Ogni quanto va aggiornato il fascicolo del fabbricato?
Non esiste una periodicità fissa uguale per tutti. L’aggiornamento deve seguire le scadenze dei singoli documenti (che variano: 5 anni per la SCIA, 2 o 5 anni per le verifiche di messa a terra, periodicità specifiche per gli ascensori) e deve avvenire ogni volta che si effettuano interventi rilevanti sulle parti comuni o sugli impianti. Un monitoraggio continuo è più efficace di un aggiornamento annuale.
Un condomino può richiedere di consultare il fascicolo?
Sì. Il condomino ha diritto di accedere al registro di anagrafe condominiale, inclusi i dati relativi alle condizioni di sicurezza delle parti comuni. L’amministratore è tenuto a consentire la consultazione. Un fascicolo incompleto o disorganizzato rende difficile rispondere a questa richiesta in modo adeguato.

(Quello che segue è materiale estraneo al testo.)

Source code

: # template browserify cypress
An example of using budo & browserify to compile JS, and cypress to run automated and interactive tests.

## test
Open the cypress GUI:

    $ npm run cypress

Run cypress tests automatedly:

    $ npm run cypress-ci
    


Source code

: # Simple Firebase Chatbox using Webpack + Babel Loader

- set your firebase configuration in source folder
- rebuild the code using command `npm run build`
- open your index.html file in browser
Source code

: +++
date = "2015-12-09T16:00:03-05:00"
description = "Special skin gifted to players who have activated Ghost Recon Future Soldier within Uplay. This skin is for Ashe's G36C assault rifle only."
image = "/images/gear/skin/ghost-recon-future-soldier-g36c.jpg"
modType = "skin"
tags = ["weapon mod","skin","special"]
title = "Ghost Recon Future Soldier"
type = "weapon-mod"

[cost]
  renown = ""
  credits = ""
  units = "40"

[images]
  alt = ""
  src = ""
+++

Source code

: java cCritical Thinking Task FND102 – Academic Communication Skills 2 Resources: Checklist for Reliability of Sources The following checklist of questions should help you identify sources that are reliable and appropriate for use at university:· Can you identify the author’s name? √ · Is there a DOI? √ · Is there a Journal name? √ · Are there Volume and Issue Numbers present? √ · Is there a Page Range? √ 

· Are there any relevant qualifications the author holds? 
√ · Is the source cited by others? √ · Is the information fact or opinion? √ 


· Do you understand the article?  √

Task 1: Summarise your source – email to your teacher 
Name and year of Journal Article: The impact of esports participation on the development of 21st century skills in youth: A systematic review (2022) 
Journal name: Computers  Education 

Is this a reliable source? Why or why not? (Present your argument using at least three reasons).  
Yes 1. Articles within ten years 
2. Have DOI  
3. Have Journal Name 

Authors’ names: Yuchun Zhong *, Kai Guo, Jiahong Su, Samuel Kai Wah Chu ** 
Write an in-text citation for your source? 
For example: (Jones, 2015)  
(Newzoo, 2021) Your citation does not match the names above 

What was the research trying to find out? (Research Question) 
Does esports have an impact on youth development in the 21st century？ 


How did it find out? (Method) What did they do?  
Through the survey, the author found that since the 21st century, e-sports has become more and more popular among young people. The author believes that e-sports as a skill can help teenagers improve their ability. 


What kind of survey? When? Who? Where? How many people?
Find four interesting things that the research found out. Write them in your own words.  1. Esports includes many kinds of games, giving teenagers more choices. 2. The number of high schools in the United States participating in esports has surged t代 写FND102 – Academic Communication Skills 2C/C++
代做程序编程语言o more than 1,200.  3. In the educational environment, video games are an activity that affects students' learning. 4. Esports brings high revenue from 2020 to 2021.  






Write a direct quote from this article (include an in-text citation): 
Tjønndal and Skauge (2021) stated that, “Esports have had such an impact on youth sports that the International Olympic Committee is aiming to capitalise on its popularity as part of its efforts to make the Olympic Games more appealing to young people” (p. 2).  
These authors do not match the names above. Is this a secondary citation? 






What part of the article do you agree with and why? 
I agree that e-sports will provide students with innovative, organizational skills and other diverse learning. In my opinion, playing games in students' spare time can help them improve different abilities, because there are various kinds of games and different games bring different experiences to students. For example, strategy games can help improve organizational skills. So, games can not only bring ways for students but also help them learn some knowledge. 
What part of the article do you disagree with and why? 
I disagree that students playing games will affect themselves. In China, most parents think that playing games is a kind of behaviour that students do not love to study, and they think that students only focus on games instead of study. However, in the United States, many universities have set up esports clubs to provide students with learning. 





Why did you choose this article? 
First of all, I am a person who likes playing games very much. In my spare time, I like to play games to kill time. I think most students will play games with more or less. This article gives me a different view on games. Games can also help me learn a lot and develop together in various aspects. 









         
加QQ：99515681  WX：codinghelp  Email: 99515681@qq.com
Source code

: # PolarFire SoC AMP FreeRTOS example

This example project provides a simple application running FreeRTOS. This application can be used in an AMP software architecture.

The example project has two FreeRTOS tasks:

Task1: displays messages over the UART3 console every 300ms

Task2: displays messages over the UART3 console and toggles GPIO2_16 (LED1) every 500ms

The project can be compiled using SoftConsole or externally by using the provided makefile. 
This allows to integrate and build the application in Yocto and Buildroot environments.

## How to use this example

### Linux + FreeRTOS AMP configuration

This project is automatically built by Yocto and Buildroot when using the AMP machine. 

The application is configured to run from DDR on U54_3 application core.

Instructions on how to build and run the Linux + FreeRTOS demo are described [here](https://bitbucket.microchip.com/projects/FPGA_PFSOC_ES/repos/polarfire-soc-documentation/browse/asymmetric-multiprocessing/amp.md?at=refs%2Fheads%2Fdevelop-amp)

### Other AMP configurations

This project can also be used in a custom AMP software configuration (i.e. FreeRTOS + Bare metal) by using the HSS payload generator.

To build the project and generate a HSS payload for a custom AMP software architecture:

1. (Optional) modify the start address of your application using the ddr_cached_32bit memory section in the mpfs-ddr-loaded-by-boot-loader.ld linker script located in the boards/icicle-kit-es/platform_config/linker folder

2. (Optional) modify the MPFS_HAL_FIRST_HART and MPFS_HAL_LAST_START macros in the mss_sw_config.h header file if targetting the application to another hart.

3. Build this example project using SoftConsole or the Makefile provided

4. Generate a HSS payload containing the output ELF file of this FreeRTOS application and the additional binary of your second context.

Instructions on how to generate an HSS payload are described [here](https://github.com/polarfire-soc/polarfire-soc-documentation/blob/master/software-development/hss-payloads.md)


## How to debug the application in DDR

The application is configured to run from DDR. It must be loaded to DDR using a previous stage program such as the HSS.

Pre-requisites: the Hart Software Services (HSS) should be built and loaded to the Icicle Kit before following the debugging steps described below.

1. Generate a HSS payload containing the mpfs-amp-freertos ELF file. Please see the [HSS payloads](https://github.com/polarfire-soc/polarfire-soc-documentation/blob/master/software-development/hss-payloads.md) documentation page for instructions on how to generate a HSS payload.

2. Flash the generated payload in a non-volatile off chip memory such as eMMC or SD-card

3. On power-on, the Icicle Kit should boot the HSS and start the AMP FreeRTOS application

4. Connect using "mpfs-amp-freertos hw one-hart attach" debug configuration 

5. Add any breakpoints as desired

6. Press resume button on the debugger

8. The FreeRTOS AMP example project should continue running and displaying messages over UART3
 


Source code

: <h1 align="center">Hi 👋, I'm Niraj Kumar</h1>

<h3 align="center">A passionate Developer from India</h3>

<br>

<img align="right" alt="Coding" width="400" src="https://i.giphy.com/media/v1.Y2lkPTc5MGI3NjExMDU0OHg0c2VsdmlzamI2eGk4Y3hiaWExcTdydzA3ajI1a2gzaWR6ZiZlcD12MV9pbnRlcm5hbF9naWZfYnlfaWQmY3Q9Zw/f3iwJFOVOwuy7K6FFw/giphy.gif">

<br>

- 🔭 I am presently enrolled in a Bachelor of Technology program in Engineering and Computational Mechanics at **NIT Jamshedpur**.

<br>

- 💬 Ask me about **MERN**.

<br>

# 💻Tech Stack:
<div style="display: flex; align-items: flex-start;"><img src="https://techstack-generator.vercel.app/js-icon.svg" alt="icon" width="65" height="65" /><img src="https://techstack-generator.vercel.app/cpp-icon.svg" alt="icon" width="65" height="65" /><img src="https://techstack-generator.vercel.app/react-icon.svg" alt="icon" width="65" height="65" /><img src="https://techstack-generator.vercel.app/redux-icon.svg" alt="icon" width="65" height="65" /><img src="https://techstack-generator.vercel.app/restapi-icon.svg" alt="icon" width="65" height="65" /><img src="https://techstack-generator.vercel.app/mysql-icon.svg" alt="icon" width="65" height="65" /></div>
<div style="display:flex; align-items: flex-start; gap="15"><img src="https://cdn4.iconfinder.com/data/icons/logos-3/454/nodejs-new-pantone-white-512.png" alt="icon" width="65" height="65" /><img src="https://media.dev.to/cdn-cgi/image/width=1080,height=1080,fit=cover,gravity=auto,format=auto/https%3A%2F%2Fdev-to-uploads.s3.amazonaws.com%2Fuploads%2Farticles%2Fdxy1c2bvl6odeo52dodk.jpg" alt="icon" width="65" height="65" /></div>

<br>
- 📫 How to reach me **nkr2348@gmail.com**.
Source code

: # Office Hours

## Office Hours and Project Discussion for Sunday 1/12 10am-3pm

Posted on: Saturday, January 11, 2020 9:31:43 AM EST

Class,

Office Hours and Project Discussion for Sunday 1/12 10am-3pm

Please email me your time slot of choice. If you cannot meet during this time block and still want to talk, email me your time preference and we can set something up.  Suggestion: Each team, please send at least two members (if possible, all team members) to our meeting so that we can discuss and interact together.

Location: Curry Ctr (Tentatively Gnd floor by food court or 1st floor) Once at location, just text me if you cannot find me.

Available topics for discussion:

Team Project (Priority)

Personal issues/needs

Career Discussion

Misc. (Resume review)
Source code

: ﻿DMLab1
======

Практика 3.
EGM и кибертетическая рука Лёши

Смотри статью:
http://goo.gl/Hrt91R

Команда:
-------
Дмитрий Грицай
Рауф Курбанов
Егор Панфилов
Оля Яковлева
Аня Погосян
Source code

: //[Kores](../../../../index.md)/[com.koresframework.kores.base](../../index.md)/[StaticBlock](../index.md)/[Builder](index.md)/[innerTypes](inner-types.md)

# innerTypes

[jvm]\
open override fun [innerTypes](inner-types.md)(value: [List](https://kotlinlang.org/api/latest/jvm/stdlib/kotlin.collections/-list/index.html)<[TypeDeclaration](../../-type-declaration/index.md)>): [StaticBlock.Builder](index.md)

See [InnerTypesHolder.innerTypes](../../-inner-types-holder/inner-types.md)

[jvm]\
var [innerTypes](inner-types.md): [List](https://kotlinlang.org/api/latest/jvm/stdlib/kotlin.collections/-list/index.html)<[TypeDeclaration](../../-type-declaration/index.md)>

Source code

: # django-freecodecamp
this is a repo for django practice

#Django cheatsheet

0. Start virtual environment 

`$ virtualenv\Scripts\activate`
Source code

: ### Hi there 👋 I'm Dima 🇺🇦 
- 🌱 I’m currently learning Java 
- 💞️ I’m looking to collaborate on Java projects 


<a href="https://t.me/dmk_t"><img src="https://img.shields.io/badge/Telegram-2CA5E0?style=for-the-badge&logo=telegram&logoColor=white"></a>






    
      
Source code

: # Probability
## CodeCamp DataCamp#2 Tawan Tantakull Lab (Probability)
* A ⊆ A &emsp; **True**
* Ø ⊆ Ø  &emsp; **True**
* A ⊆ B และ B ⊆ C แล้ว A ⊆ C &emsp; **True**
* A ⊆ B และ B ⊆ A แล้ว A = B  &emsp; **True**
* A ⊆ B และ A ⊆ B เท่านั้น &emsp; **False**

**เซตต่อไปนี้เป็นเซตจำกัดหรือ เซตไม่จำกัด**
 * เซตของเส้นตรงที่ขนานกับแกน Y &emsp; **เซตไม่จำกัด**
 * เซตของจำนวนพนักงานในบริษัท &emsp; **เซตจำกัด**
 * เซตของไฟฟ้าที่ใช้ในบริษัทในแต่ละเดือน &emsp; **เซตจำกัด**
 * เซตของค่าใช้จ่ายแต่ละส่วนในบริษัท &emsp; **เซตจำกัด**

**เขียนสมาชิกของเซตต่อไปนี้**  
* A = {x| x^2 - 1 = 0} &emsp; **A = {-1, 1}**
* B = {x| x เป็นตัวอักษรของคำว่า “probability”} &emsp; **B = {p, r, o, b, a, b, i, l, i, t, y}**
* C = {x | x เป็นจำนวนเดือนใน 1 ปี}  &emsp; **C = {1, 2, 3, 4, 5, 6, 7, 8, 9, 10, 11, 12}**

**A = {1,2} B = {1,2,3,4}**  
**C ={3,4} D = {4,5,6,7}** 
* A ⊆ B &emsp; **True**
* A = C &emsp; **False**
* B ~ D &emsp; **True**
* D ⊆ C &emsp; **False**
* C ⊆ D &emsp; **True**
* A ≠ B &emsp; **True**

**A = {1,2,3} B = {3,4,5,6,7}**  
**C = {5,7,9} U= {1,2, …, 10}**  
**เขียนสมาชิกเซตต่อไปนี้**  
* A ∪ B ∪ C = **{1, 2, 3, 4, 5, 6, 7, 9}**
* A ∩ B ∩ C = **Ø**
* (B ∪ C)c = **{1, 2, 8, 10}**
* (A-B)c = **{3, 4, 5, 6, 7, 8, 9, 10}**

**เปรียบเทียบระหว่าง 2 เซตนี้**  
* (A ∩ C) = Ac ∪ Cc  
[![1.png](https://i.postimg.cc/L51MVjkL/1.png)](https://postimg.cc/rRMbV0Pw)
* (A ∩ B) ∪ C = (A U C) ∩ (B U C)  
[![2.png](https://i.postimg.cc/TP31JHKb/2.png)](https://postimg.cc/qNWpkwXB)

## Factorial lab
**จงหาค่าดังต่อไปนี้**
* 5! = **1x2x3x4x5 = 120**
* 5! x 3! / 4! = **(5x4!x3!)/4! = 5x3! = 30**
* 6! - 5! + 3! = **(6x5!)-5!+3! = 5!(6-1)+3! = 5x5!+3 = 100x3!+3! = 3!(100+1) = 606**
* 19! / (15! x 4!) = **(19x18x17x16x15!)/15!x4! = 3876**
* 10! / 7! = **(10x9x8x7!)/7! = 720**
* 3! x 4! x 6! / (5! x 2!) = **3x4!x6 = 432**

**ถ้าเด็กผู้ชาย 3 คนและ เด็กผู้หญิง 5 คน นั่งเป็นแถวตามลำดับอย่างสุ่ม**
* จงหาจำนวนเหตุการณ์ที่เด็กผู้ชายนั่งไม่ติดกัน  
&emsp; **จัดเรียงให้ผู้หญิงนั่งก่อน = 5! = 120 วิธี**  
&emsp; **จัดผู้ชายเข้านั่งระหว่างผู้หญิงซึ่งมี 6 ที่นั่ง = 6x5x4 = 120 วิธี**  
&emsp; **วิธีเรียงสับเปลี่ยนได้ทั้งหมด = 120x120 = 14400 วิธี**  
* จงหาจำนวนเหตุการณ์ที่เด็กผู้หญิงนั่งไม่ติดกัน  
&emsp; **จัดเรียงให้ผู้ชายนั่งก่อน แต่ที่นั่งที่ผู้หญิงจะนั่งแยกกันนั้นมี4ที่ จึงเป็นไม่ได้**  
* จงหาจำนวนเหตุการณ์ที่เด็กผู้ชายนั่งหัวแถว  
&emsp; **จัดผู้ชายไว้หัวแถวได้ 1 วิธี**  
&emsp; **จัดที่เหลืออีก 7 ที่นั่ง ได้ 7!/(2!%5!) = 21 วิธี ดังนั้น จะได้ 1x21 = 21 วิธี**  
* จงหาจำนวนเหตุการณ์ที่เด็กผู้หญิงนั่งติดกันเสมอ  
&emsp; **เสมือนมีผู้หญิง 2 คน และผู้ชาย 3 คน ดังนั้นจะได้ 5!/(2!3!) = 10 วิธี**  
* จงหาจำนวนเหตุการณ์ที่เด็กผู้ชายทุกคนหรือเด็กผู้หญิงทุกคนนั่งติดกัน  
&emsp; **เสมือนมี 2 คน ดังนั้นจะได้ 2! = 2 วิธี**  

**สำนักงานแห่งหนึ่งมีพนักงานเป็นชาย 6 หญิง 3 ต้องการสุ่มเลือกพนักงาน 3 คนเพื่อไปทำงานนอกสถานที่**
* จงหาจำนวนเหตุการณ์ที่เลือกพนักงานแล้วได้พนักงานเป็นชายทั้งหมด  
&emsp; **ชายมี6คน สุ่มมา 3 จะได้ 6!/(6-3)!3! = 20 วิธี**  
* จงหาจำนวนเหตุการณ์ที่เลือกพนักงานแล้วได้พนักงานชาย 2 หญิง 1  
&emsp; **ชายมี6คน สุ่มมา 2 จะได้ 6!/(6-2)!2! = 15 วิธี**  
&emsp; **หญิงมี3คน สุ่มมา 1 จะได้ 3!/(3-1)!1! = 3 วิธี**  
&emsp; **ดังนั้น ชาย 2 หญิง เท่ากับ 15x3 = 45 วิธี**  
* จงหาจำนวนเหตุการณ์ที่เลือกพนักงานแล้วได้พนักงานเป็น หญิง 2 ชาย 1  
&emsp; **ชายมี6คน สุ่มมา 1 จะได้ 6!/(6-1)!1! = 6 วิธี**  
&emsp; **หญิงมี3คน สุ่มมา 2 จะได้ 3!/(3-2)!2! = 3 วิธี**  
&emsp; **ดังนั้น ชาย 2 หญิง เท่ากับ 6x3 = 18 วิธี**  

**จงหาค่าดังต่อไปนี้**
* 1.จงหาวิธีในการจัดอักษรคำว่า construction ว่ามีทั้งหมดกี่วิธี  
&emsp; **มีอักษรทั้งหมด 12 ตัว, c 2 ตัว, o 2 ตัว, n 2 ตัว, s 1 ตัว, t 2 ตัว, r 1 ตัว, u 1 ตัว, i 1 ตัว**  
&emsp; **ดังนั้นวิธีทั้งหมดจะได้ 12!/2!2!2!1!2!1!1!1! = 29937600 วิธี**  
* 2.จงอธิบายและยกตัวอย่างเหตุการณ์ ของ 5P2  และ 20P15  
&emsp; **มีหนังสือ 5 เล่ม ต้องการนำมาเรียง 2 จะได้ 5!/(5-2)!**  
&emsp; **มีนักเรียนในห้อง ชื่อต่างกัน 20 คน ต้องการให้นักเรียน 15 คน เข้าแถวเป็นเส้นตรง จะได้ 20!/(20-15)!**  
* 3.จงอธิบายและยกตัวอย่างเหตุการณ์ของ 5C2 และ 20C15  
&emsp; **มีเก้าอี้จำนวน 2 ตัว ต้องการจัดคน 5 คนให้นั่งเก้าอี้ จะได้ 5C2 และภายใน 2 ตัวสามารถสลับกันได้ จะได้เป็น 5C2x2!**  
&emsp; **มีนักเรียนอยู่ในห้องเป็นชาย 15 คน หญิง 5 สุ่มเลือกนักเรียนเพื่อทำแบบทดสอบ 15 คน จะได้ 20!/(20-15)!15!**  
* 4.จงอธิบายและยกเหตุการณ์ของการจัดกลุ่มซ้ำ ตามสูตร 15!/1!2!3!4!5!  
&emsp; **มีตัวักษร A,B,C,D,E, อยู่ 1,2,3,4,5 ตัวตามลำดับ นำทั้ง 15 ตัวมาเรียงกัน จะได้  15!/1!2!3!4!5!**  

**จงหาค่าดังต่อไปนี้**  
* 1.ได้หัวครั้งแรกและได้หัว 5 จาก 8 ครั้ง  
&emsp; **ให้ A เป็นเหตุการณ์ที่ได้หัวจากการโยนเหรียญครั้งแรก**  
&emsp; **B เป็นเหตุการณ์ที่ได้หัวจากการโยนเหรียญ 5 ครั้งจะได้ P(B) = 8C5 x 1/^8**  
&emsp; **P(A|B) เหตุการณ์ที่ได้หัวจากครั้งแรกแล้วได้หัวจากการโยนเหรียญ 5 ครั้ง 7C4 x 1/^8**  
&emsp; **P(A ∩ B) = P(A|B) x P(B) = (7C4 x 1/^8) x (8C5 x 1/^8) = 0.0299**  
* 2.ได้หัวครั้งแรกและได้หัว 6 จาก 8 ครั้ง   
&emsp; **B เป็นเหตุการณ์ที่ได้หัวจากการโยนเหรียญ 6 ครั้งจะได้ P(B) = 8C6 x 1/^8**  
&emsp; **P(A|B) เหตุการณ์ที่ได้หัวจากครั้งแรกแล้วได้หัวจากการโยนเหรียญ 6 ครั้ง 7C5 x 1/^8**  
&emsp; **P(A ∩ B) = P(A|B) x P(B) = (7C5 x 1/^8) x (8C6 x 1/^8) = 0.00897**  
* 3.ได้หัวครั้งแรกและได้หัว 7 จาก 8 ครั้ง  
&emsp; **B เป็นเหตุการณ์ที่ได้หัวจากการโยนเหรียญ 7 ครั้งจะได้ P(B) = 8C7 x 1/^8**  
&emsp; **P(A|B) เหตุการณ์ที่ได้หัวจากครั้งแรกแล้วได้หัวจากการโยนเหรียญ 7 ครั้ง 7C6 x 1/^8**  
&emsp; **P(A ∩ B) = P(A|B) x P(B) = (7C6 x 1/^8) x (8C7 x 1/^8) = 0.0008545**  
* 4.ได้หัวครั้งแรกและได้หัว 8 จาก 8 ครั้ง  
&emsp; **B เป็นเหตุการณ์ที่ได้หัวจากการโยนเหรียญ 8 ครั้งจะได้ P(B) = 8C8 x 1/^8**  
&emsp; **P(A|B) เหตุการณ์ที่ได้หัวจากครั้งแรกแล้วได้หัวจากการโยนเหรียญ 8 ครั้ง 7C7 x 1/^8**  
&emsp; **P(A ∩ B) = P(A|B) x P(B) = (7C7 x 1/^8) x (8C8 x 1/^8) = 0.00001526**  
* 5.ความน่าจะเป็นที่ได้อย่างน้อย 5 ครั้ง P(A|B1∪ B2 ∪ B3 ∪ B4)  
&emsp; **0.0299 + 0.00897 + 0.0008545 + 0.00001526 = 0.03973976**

Cosa succede se il fascicolo è incompleto al momento di una compravendita?
Una documentazione condominiale incompleta può creare criticità in fase di compravendita: il perito bancario incaricato dall’acquirente potrebbe rilevare la mancanza e segnalarla, la trattativa potrebbe richiedere approfondimenti aggiuntivi, o l’acquirente potrebbe utilizzare la situazione come elemento negoziale. Non esiste un automatismo che blocchi il rogito per la sola assenza del fascicolo, ma la mancanza di documentazione può influire sulle tempistiche e sulle condizioni della compravendita.
Il RAS è la stessa cosa del fascicolo del fabbricato?
Non esattamente. Il fascicolo del fabbricato è il concetto generale che indica la raccolta organizzata della documentazione di un edificio. Il RAS (Registro Anagrafe Sicurezza) è lo strumento operativo — nella sua versione più strutturata, digitale e dinamica — con cui quell’obbligo viene adempiuto in modo tracciabile e aggiornato nel tempo. Il RAS Dinamico di KONDOBILLION aggiunge al concetto di fascicolo la capacità di monitorare le scadenze, evidenziare i documenti mancanti e generare evidenze dell’attività svolta dall’amministratore.